A century on the land: Area farms recognized by the state

8/1/2001
BY JANE SCHMUCKER
BLADE BUSINESS WRITER
  • A-century-on-the-land-Area-farms-recognized-by-the-state

    Paul Sudermeier's Sun Web farm in Wood County was tilled by his great-grandfather.

    Blade

  • The Bridenbaugh farm near Pandora in Putnam County and the Sundermeier family's Sun Web Farm seven miles south of Perrysburg - started on land purchased for $20 an acre in 1896 - will be recognized next week as Outstanding Century Farms.
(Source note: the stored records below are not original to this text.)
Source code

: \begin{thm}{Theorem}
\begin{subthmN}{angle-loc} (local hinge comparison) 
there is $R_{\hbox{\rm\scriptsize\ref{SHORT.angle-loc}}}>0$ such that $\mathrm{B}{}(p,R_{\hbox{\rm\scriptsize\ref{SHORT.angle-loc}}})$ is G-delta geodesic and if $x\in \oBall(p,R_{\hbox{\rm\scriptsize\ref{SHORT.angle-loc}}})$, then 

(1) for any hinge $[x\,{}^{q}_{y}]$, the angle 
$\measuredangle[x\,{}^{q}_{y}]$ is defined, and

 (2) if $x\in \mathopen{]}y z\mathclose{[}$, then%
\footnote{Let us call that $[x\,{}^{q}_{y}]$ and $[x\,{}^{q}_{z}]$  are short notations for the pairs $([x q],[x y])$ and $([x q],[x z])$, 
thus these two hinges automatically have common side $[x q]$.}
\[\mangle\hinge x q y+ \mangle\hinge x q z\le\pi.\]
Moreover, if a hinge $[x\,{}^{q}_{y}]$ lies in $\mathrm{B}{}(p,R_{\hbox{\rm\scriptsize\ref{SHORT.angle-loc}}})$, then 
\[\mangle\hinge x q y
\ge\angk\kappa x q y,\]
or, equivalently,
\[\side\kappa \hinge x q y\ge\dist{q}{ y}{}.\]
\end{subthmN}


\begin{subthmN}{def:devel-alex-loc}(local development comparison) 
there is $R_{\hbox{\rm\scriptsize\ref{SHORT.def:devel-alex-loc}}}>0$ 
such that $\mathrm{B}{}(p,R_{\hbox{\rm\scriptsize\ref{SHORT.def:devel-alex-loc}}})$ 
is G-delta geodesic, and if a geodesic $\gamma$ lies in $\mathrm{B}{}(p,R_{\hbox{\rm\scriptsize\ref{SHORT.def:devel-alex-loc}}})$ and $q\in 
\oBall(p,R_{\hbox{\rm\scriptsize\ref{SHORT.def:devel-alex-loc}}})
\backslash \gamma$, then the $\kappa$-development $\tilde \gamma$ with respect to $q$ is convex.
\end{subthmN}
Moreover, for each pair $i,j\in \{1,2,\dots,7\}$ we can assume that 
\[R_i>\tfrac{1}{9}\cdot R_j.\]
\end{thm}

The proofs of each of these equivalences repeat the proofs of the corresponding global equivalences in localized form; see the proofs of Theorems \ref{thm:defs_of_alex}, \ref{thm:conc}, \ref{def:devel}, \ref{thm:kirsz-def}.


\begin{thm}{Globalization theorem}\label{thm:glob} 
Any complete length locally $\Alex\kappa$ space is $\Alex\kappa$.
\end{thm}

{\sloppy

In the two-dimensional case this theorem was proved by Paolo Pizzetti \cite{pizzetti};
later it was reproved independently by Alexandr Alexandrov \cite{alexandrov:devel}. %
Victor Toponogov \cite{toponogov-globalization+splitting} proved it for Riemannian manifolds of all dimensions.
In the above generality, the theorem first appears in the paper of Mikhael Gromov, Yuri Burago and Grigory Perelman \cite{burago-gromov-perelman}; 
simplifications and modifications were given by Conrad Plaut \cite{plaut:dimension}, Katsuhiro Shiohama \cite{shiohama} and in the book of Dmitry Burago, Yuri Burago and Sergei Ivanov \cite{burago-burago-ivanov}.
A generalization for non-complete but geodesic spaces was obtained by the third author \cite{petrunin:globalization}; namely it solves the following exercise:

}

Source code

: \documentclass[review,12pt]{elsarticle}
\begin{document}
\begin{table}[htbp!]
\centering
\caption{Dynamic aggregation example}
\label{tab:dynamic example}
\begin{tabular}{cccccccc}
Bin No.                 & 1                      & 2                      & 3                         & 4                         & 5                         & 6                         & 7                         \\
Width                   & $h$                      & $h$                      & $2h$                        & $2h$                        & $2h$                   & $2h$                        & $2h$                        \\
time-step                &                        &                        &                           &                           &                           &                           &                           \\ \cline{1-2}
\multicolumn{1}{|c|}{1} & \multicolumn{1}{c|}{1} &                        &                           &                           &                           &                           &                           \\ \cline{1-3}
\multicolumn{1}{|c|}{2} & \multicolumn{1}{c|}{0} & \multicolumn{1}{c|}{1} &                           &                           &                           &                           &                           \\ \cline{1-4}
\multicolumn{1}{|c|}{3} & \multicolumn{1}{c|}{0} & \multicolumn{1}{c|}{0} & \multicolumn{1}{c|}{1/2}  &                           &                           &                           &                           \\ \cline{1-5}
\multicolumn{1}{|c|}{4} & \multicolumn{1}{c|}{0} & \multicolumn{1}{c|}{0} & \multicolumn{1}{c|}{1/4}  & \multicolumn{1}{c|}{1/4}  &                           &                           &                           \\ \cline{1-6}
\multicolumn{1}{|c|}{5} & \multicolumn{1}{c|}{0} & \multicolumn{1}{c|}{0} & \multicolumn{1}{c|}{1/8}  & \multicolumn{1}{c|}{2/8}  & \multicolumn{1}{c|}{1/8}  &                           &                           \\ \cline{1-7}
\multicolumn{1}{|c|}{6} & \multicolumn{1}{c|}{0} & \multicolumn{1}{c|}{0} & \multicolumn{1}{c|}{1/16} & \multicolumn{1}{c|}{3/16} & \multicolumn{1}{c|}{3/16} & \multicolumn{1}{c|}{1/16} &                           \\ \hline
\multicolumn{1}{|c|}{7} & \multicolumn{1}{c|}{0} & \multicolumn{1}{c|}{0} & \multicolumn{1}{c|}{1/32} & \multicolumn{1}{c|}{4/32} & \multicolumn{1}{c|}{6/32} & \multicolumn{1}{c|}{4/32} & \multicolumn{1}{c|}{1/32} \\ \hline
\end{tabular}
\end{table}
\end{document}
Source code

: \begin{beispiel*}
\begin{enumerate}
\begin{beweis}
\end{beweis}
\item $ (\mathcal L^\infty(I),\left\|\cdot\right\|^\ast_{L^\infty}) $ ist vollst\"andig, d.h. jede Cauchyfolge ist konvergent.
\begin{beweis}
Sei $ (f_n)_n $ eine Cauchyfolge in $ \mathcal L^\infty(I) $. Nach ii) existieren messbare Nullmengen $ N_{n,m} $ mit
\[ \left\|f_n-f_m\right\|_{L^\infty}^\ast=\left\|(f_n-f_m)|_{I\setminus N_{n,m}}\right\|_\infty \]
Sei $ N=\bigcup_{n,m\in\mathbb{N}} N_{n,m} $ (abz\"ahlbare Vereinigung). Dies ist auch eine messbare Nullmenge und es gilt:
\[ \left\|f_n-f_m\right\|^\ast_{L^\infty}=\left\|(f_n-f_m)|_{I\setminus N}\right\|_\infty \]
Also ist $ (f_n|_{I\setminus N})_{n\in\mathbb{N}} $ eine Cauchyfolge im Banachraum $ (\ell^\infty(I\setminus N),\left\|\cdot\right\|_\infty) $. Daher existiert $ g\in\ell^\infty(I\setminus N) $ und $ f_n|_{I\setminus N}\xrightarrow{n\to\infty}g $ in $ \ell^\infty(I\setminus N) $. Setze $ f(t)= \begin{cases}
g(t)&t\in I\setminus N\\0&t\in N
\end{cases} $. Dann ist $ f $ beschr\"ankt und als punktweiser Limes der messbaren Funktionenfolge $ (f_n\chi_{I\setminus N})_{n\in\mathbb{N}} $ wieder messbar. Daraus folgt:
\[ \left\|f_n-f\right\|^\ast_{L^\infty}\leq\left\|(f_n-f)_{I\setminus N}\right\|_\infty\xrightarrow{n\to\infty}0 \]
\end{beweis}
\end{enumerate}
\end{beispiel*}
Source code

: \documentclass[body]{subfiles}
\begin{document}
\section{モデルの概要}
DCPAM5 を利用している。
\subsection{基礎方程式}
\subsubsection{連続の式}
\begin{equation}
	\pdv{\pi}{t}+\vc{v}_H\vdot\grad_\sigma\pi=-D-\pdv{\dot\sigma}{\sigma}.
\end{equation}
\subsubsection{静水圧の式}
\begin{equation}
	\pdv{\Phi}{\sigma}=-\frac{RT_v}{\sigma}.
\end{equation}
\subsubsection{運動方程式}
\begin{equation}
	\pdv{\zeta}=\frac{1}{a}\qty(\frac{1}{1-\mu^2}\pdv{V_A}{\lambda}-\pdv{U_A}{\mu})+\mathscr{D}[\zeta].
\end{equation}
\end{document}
    The century recognition program, started in 1993, annually honors two farms in each quadrant of the state that are at least 100 years old and have preserved and recorded much of their past.

    It is coordinated by the Ohio Department of Agriculture, Ohio's Country Journal tabloid, and the Ohio Historical Society.

    The Bridenbaugh farm, with its Victorian brick house that Michael built in 1877 and its red barns, is a landmark in its tiny community, which has a pre-Civil War cemetery and well-preserved one-room school.

    Daryl, left, and Dale Bridenbaugh grew up in the farm house behind them. Daryl lives there now, Dale down the road.
    Daryl, left, and Dale Bridenbaugh grew up in the farm house behind them. Daryl lives there now, Dale down the road.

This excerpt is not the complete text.